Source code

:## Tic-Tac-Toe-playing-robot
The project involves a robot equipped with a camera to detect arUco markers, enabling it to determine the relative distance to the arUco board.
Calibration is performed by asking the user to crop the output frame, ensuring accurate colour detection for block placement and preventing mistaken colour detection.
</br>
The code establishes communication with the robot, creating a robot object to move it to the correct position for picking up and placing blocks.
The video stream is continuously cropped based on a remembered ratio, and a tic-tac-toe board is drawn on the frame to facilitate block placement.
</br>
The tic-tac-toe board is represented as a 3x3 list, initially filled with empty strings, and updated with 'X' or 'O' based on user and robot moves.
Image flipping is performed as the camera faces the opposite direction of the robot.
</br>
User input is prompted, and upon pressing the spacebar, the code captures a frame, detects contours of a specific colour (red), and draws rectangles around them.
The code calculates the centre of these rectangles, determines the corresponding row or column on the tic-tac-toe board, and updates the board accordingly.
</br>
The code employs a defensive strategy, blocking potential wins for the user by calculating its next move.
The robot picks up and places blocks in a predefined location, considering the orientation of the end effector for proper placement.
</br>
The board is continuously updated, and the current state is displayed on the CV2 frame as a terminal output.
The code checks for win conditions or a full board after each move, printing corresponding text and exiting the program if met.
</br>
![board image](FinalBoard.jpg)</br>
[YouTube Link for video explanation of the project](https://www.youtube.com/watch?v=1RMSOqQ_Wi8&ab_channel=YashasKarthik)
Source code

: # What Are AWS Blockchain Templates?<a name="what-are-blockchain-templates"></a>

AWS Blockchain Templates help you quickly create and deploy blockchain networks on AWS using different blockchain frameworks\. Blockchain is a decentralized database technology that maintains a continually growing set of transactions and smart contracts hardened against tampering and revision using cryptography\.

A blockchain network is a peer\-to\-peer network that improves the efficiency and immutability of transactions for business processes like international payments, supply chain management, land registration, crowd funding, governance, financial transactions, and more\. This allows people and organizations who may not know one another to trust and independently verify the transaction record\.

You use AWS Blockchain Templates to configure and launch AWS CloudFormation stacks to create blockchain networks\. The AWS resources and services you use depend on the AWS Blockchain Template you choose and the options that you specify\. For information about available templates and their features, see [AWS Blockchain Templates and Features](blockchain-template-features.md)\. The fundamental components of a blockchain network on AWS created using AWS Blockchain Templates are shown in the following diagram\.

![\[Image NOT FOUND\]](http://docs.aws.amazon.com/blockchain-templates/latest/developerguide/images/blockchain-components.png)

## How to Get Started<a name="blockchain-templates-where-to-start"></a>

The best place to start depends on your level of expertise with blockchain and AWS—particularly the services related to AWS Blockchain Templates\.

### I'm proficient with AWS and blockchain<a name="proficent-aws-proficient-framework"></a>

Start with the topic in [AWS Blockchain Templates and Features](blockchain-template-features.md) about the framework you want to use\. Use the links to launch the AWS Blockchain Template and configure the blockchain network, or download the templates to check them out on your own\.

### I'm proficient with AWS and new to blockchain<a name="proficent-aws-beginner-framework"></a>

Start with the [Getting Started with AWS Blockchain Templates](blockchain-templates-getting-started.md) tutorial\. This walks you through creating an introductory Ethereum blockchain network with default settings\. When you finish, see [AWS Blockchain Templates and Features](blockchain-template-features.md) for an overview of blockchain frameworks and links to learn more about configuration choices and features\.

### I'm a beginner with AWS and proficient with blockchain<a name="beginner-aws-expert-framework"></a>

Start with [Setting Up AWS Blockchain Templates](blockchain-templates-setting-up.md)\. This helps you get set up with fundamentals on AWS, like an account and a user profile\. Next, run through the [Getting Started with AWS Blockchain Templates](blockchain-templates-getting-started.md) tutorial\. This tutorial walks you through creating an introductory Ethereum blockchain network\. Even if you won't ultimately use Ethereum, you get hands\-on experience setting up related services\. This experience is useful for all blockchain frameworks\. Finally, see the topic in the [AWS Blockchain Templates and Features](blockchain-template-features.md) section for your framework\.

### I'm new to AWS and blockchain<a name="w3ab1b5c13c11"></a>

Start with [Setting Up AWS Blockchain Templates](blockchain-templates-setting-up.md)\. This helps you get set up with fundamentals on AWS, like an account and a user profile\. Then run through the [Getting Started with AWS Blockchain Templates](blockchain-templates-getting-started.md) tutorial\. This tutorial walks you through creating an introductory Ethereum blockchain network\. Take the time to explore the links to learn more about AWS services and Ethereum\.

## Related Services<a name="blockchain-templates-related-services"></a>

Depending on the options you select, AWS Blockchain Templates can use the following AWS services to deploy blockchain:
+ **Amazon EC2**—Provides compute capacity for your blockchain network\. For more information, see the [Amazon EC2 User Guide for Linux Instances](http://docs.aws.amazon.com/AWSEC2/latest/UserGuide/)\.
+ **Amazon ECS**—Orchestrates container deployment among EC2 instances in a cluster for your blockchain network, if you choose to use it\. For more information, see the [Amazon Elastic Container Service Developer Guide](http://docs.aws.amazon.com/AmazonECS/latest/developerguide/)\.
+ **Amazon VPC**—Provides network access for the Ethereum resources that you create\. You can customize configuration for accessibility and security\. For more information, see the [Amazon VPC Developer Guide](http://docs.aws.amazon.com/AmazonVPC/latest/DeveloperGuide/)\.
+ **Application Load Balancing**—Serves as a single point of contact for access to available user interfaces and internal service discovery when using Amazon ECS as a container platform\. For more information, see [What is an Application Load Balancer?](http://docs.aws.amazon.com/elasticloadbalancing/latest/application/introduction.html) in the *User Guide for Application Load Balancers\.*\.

--

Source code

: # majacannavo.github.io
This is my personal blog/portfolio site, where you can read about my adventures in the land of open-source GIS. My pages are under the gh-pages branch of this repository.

--

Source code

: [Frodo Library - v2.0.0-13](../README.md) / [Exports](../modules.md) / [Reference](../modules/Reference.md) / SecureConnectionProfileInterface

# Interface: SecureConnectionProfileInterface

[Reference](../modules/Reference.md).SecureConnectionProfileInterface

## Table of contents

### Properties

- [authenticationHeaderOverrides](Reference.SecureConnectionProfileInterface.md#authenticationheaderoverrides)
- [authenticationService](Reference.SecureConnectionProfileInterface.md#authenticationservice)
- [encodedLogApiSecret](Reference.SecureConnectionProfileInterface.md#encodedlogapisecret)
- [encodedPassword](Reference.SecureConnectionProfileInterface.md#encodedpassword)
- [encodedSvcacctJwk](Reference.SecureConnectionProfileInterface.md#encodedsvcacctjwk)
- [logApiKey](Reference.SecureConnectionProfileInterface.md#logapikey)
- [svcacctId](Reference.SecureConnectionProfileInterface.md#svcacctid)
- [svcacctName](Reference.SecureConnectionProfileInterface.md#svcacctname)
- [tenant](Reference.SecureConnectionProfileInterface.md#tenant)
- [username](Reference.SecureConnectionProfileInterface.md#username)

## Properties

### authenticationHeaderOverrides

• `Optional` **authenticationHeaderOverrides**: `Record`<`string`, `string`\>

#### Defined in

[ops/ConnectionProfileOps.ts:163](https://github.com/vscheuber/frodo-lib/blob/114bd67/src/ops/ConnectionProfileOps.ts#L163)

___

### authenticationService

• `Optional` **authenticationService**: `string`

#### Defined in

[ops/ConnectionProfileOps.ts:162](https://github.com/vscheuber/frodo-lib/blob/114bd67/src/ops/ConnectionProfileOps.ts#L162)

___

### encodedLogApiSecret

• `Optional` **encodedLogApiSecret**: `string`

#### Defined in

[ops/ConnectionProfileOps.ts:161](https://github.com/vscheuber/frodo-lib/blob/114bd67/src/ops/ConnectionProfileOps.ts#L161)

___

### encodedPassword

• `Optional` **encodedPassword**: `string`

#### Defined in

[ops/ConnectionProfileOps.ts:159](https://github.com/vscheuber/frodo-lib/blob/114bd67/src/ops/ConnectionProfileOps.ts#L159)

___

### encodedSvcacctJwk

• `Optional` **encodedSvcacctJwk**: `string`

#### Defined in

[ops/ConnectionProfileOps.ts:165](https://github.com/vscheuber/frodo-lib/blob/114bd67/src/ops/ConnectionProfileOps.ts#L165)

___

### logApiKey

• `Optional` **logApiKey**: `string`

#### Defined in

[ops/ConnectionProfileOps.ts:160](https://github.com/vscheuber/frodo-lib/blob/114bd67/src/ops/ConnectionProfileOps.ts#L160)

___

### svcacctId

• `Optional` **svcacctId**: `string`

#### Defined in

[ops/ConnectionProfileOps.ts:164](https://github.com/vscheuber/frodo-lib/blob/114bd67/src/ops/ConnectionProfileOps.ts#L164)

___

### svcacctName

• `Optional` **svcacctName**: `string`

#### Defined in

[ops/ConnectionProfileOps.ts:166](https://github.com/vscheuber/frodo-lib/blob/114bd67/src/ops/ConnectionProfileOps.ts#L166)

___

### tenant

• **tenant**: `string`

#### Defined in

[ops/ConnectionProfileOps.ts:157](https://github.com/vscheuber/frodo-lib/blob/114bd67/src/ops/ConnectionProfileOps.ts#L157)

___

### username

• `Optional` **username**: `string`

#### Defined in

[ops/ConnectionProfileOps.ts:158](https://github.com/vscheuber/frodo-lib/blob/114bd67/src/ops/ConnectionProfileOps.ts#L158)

**WHAT IS REQUIRED:**
Among the entries above, how many lines hold the word "where"? Reply with only that number.

**EXERCISE RESULT:**
2